In order to quantify PO4 production and removal in the individual sub-layers (Table 1), a mass balance was applied describing the temporal change in the PO4 concentrations for each time interval and in each SL (Table 1) by vertical mixing with the neighbouring SL and by PO4 production/removal, QPO4 (eq. (1)). QPO4 thus includes all PO4 related processes in the water column and PO4 exchange at the sediment surface of the individual SL. equation(1) ΔPO4Δt=An−1Fn−1+AnFn+1Vn+QPO4,where n – SL number; The PO4 gradients were obtained Torin 1 from the difference
between the mean PO4 concentrations in neighbouring SLs and division by the distance between the centres of the corresponding SLs. On the basis of these experimentally derived quantities, eq. (1) enables QPO4 to be calculated, which represents the PO4 release by organic matter mineralization and the Fe-P dissolution/precipitation for each time interval and each SL. The accumulation of QPO4 over time (accQPO4) for each SL and for the entire basin below 150 m were determined by the successive addition of QPO4 values (Table 4).
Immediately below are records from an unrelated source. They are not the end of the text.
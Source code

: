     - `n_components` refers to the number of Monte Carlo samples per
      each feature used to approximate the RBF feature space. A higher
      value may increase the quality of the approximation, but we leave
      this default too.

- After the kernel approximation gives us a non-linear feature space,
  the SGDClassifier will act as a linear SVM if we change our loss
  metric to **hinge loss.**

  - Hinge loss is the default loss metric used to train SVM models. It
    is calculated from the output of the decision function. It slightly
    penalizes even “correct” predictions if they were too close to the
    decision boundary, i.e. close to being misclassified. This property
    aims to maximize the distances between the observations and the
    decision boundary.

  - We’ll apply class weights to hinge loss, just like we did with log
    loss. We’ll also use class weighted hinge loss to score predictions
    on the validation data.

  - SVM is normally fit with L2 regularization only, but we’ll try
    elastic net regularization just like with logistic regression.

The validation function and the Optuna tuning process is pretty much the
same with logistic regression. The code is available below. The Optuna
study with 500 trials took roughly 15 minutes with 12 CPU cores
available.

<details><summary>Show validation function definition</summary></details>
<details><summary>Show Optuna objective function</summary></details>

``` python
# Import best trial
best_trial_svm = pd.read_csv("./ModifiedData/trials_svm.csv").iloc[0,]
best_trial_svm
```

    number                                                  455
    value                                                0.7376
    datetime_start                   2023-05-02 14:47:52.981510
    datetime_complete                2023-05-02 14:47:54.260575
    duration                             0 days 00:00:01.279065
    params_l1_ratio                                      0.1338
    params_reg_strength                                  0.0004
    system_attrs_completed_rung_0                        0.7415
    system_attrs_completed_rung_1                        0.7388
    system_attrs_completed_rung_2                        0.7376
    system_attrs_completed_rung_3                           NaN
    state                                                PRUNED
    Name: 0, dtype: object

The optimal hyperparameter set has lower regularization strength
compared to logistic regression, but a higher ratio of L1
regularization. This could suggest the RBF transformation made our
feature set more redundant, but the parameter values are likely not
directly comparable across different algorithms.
A rapid increase in accQPO4 in SL1 occurred
during the selleck first year of the stagnation. This is a consequence of the fact that the bottom water had already become anoxic during the first time interval of the stagnation period (Figure 3b) and that previously deposited Fe-P was redissolved by reduction of Fe3+ to Fe2+. In SL2 to SL3 the
accQPO4 increase occurred during later stages of the Pyruvate dehydrogenase stagnation, coinciding with the upward migration of the redoxcline. The dependence of varying PO4 release rates on the redox conditions in the different SL is also reflected in the relationship between the accQPO4 and the accumulated carbon mineralization, accQCT (Figure 4). During the first phase of the stagnation, accQPO4 in SL1 and SL2 increased almost linearly with accQCT (Figures 4a, 4b). The slopes of the regression lines correspond to a C/P ratio of 40 and 45 respectively, and are thus far below the Redfield ratio of 106, which is assumed to characterize the organic matter composition. The decrease in the C/P ratio of the mineralization products may be due to the fact that the microbial decomposition of organic matter does not occur synchronously for the different elements and that organic P is the first to be mineralized. However, our observations refer to a time span of more than two years, and in the long term the elemental ratios of the mineralization products will correspond to the composition of the organic matter. Therefore, the low C/P ratios derived from the relationship between accQPO4 and accQCT during the early development of anoxic conditions in SL1 and SL2 are attributed to the dissolution of Fe-P.